But at the same time, he said the Jewish state needed to work harder to provide adequate care to Palestinians. He also warned of a severe strain on health services with the new influx of Soviet immigrants.

Speaking at the 76th annual national convention of Hadassah, Sullivan praised the Zionist organization’s continued commitment to health care for Arabs and Jews alike, as embodied in the Hadassah-Hebrew University Medical Center facilities at Ein Kerem and Mount Scopus.

Sullivan said he learned in Israel “that when a patient crosses the threshold of Hadassah, that patient is treated with dignity, respect and love,” despite the fact that “minutes earlier that patient may have been a disruptive hate-monger, peddling violence and destruction in a land that for too long has not known lasting peace.”

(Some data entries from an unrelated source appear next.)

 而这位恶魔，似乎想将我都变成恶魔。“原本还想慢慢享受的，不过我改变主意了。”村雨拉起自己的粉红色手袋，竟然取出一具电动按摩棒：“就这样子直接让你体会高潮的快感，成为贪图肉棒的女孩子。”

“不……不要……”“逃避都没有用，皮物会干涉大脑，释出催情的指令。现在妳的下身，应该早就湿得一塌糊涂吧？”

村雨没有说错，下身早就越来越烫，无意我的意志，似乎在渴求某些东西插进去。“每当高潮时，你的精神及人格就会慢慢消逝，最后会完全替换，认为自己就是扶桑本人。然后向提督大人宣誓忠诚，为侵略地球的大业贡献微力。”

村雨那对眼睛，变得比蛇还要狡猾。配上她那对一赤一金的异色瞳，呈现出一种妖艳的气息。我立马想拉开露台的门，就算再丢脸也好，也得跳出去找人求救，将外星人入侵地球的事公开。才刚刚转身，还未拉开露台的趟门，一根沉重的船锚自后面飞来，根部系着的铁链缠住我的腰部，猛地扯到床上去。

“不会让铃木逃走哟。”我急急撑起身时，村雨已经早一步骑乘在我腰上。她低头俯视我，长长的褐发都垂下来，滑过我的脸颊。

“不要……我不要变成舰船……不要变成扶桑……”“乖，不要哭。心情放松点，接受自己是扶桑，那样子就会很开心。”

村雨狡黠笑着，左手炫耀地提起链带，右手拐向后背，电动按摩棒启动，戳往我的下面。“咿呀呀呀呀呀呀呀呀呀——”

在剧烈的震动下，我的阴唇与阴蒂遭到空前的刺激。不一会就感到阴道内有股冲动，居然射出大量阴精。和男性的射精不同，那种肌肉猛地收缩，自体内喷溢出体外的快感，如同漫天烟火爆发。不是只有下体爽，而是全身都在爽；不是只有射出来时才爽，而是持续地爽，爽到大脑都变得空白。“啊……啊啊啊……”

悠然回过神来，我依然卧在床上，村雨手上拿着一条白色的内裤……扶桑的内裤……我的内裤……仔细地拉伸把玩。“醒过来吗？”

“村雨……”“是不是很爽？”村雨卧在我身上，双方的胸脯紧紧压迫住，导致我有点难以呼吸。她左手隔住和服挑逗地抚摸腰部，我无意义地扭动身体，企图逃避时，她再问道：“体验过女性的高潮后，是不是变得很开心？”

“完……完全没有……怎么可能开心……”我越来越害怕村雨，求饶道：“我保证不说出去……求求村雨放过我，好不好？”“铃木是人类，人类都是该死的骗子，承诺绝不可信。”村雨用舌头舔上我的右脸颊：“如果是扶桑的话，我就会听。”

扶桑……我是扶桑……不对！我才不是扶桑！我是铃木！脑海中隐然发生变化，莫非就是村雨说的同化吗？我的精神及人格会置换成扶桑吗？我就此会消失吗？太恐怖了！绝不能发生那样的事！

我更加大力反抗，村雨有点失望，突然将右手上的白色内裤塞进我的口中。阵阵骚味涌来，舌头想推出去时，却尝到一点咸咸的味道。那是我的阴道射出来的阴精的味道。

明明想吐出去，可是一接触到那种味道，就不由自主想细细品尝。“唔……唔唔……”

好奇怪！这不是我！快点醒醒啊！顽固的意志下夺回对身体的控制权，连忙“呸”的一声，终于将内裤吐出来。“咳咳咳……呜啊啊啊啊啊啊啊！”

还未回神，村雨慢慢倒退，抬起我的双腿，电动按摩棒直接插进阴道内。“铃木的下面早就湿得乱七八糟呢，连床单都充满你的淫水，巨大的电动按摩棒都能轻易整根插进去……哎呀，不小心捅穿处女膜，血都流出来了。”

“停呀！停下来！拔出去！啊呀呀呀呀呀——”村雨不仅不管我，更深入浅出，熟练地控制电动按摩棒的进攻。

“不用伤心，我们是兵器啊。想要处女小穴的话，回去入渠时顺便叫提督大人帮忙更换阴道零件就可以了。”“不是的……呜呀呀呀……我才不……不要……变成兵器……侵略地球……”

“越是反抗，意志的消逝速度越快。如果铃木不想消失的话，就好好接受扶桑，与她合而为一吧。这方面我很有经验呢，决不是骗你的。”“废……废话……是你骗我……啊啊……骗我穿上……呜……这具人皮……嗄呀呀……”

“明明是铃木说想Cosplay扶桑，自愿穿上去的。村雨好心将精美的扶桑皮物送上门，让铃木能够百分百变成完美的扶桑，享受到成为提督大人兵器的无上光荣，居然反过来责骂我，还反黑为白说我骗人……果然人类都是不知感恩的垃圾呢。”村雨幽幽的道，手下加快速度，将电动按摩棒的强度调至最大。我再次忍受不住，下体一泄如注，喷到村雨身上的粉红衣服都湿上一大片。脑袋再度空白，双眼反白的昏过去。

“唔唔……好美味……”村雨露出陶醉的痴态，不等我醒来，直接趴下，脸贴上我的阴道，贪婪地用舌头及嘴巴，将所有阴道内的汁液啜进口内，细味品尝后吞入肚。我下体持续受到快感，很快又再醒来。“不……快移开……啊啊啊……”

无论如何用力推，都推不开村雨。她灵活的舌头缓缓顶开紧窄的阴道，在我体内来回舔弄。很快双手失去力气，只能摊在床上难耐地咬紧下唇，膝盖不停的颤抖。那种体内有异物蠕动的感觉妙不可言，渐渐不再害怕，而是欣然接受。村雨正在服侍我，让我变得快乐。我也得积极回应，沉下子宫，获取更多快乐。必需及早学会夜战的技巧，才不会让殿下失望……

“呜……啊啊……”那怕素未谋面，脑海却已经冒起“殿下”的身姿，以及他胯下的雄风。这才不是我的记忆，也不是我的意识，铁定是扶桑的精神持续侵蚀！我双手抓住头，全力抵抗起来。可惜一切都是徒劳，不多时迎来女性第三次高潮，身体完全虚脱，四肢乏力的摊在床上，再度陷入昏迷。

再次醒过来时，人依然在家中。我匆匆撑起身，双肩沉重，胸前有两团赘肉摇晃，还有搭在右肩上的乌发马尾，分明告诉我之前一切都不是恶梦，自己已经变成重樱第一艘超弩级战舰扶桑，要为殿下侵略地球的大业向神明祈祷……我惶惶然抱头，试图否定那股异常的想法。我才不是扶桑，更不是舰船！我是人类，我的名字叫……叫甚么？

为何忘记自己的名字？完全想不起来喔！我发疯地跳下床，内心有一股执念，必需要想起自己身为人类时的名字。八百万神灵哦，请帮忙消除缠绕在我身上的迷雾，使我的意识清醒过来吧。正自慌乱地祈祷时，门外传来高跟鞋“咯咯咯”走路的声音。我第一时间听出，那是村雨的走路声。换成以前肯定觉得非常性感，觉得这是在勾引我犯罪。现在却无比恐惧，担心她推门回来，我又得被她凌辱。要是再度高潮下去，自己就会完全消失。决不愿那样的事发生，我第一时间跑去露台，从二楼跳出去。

He praised that attitude, saying that “health care must stand above the fray” of Middle East politics.

The Cabinet official said he had discussed the issue of providing quality health care to Palestinians in meetings with Prime Minister Yitzhak Shamir and President Chaim Herzog, as well as Israeli officials at a recent meeting of the World Health Organization in Geneva.

He said he had been told by both Jewish and Palestinian health-care providers that “while health care has improved immeasurably for all people in Israel during the last 20 years, many Palestinians still do not have access to the affordable, high-tech health care system available to most Israelis.”

As he has before previous Jewish audiences, the nation’s only black Cabinet official denounced anti-Semitic statements made by “demagogues or misguided individuals” who claim to “speak for the black community.”

Sullivan mentioned a recent appearance in Washington by Nation of Islam leader Louis Farrakhan and his followers. He called their anti-Semitic rhetoric “shameful, outrageous and stupid.”